--- GOAL OF THE EXERCISE ---
Transcribe the data underneath exactly. No images belong in your version.

Dataset entries:
*** Begin section ***

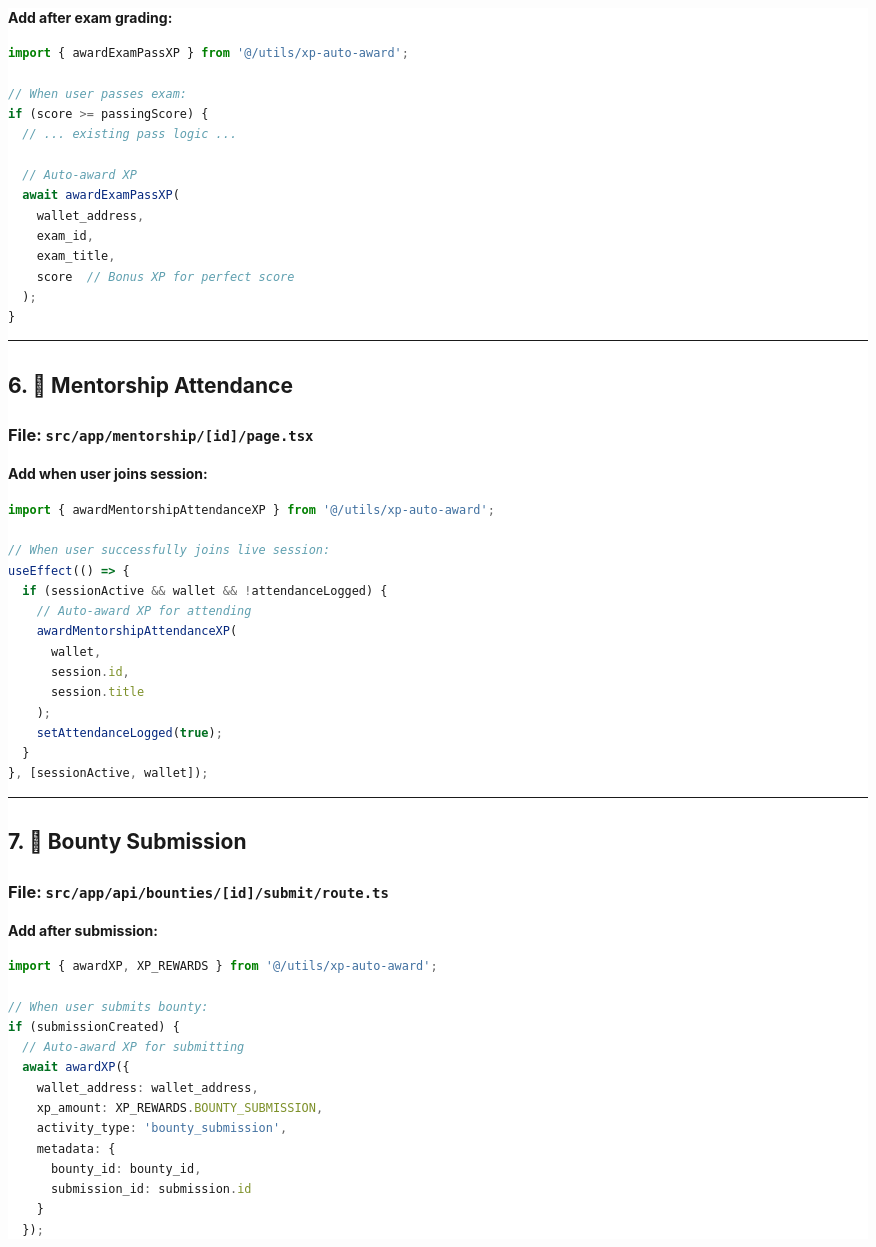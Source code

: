 **Add after exam grading:**
```typescript
import { awardExamPassXP } from '@/utils/xp-auto-award';

// When user passes exam:
if (score >= passingScore) {
  // ... existing pass logic ...
  
  // Auto-award XP
  await awardExamPassXP(
    wallet_address,
    exam_id,
    exam_title,
    score  // Bonus XP for perfect score
  );
}
```

---

## 6. 🎥 Mentorship Attendance

### File: `src/app/mentorship/[id]/page.tsx`

**Add when user joins session:**
```typescript
import { awardMentorshipAttendanceXP } from '@/utils/xp-auto-award';

// When user successfully joins live session:
useEffect(() => {
  if (sessionActive && wallet && !attendanceLogged) {
    // Auto-award XP for attending
    awardMentorshipAttendanceXP(
      wallet,
      session.id,
      session.title
    );
    setAttendanceLogged(true);
  }
}, [sessionActive, wallet]);
```

---

## 7. 📝 Bounty Submission

### File: `src/app/api/bounties/[id]/submit/route.ts`

**Add after submission:**
```typescript
import { awardXP, XP_REWARDS } from '@/utils/xp-auto-award';

// When user submits bounty:
if (submissionCreated) {
  // Auto-award XP for submitting
  await awardXP({
    wallet_address: wallet_address,
    xp_amount: XP_REWARDS.BOUNTY_SUBMISSION,
    activity_type: 'bounty_submission',
    metadata: {
      bounty_id: bounty_id,
      submission_id: submission.id
    }
  });
```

*** End section ***

--- RESPONSE BOX ---
Source code

: **Add after exam grading:**
```typescript
import { awardExamPassXP } from '@/utils/xp-auto-award';

// When user passes exam:
if (score >= passingScore) {
  // ... existing pass logic ...
  
  // Auto-award XP
  await awardExamPassXP(
    wallet_address,
    exam_id,
    exam_title,
    score  // Bonus XP for perfect score
  );
}
```

---

## 6. 🎥 Mentorship Attendance

### File: `src/app/mentorship/[id]/page.tsx`

**Add when user joins session:**
```typescript
import { awardMentorshipAttendanceXP } from '@/utils/xp-auto-award';

// When user successfully joins live session:
useEffect(() => {
  if (sessionActive && wallet && !attendanceLogged) {
    // Auto-award XP for attending
    awardMentorshipAttendanceXP(
      wallet,
      session.id,
      session.title
    );
    setAttendanceLogged(true);
  }
}, [sessionActive, wallet]);
```

---

## 7. 📝 Bounty Submission

### File: `src/app/api/bounties/[id]/submit/route.ts`

**Add after submission:**
```typescript
import { awardXP, XP_REWARDS } from '@/utils/xp-auto-award';

// When user submits bounty:
if (submissionCreated) {
  // Auto-award XP for submitting
  await awardXP({
    wallet_address: wallet_address,
    xp_amount: XP_REWARDS.BOUNTY_SUBMISSION,
    activity_type: 'bounty_submission',
    metadata: {
      bounty_id: bounty_id,
      submission_id: submission.id
    }
  });
```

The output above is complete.